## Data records
◆ ◆ ◆

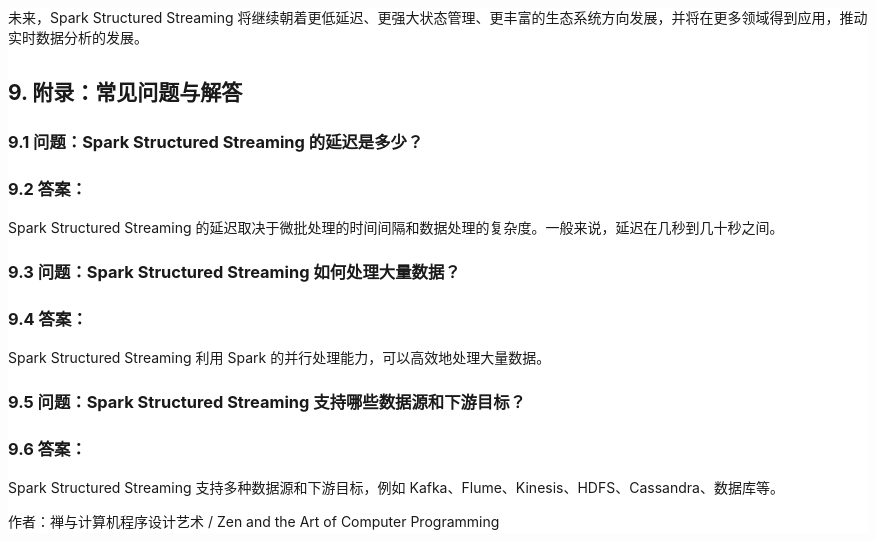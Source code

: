 未来，Spark Structured Streaming 将继续朝着更低延迟、更强大状态管理、更丰富的生态系统方向发展，并将在更多领域得到应用，推动实时数据分析的发展。

## 9. 附录：常见问题与解答

### 9.1  问题：Spark Structured Streaming 的延迟是多少？

### 9.2  答案：

Spark Structured Streaming 的延迟取决于微批处理的时间间隔和数据处理的复杂度。一般来说，延迟在几秒到几十秒之间。

### 9.3  问题：Spark Structured Streaming 如何处理大量数据？

### 9.4  答案：

Spark Structured Streaming 利用 Spark 的并行处理能力，可以高效地处理大量数据。

### 9.5  问题：Spark Structured Streaming 支持哪些数据源和下游目标？

### 9.6  答案：

Spark Structured Streaming 支持多种数据源和下游目标，例如 Kafka、Flume、Kinesis、HDFS、Cassandra、数据库等。



作者：禅与计算机程序设计艺术 / Zen and the Art of Computer Programming 
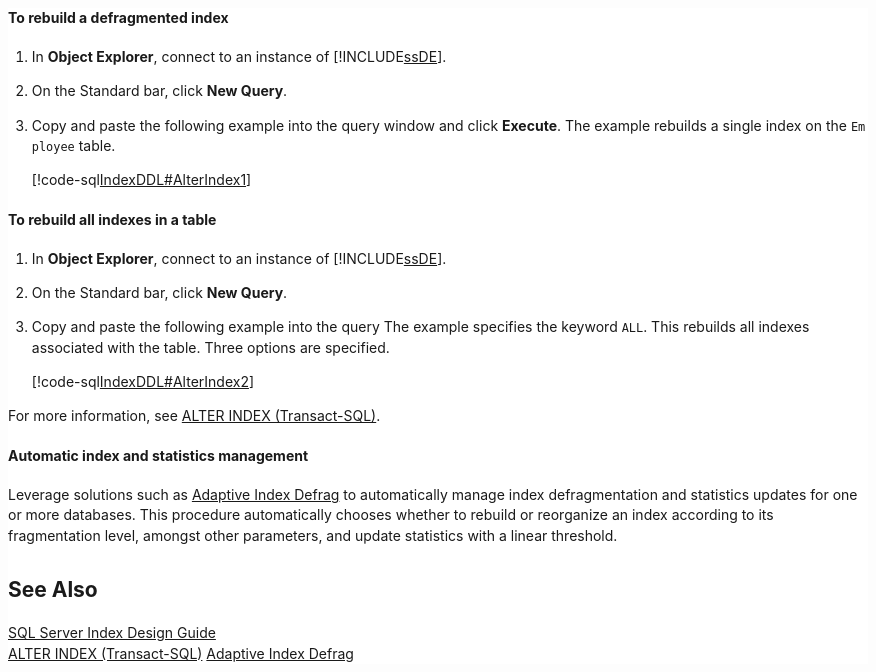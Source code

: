 #### To rebuild a defragmented index  
  
1.  In **Object Explorer**, connect to an instance of [!INCLUDE[ssDE](../../includes/ssde-md.md)].  
  
2.  On the Standard bar, click **New Query**.  
  
3.  Copy and paste the following example into the query window and click **Execute**. The example rebuilds a single index on the `Employee` table.  
  
     [!code-sql[IndexDDL#AlterIndex1](../../relational-databases/indexes/codesnippet/tsql/reorganize-and-rebuild-i_1.sql)]  
  
#### To rebuild all indexes in a table  
  
1.  In **Object Explorer**, connect to an instance of [!INCLUDE[ssDE](../../includes/ssde-md.md)].  
  
2.  On the Standard bar, click **New Query**.  
  
3.  Copy and paste the following example into the query The example specifies the keyword `ALL`. This rebuilds all indexes associated with the table. Three options are specified.  
  
     [!code-sql[IndexDDL#AlterIndex2](../../relational-databases/indexes/codesnippet/tsql/reorganize-and-rebuild-i_2.sql)]  
  
 For more information, see [ALTER INDEX &#40;Transact-SQL&#41;](../../t-sql/statements/alter-index-transact-sql.md).  
 
#### Automatic index and statistics management

Leverage solutions such as [Adaptive Index Defrag](http://aka.ms/AID) to automatically manage index defragmentation and statistics updates for one or more databases. This procedure automatically chooses whether to rebuild or reorganize an index according to its fragmentation level, amongst other parameters, and update statistics with a linear threshold.
  
## See Also  
  [SQL Server Index Design Guide](../../relational-databases/sql-server-index-design-guide.md)   
  [ALTER INDEX &#40;Transact-SQL&#41;](../../t-sql/statements/alter-index-transact-sql.md)
  [Adaptive Index Defrag](http://github.com/Microsoft/tigertoolbox/tree/master/AdaptiveIndexDefrag)
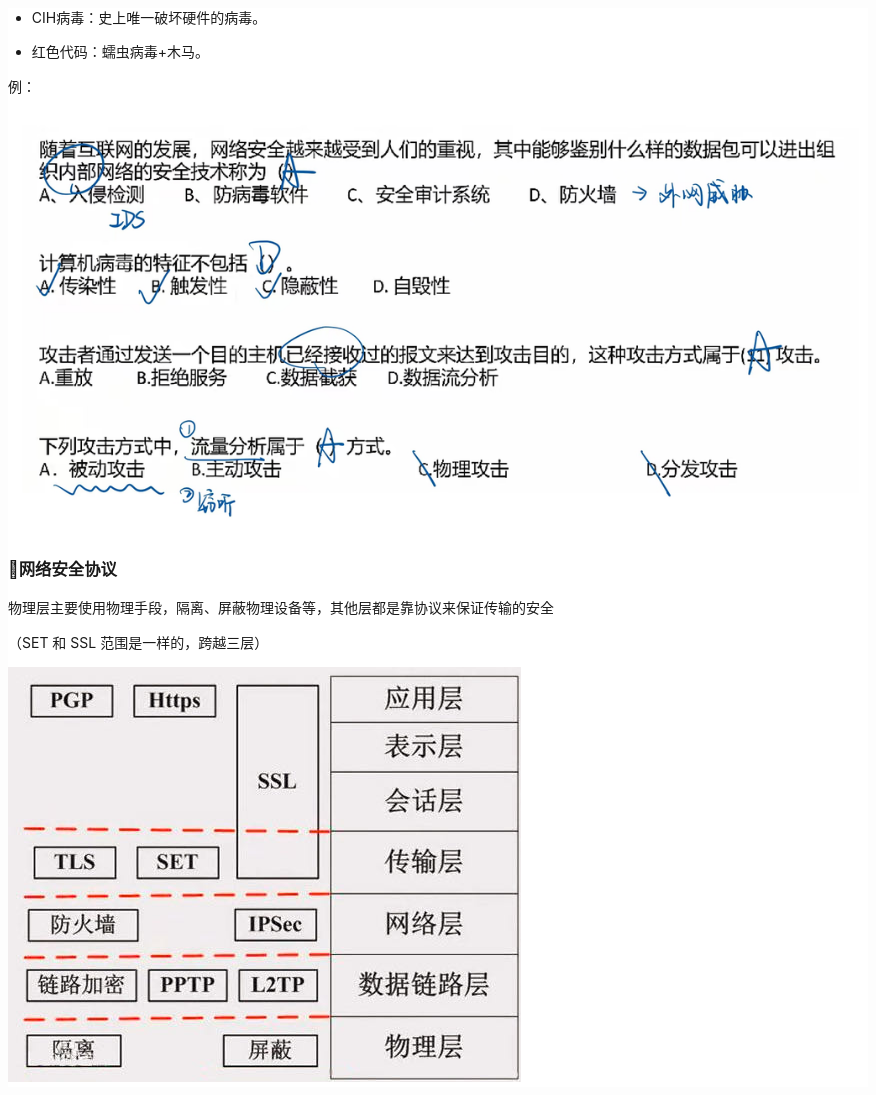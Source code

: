 - CIH病毒：史上唯一破坏硬件的病毒。

- 红色代码：蠕虫病毒+木马。



例：

![网络安全技术例题](./imgs/6.2-网络安全技术例题.jpg)

### 🔺网络安全协议

物理层主要使用物理手段，隔离、屏蔽物理设备等，其他层都是靠协议来保证传输的安全

（SET 和 SSL 范围是一样的，跨越三层）

![网络安全协议](./imgs/6.2-网络安全协议.jpg)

◆ ◆ ◆

## DIRECTIONS FOR THIS TASK
Gather from the data above every line with the string "IndexDDL".

## RESULT
     [!code-sql[IndexDDL#AlterIndex1](../../relational-databases/indexes/codesnippet/tsql/reorganize-and-rebuild-i_1.sql)]  
     [!code-sql[IndexDDL#AlterIndex2](../../relational-databases/indexes/codesnippet/tsql/reorganize-and-rebuild-i_2.sql)]  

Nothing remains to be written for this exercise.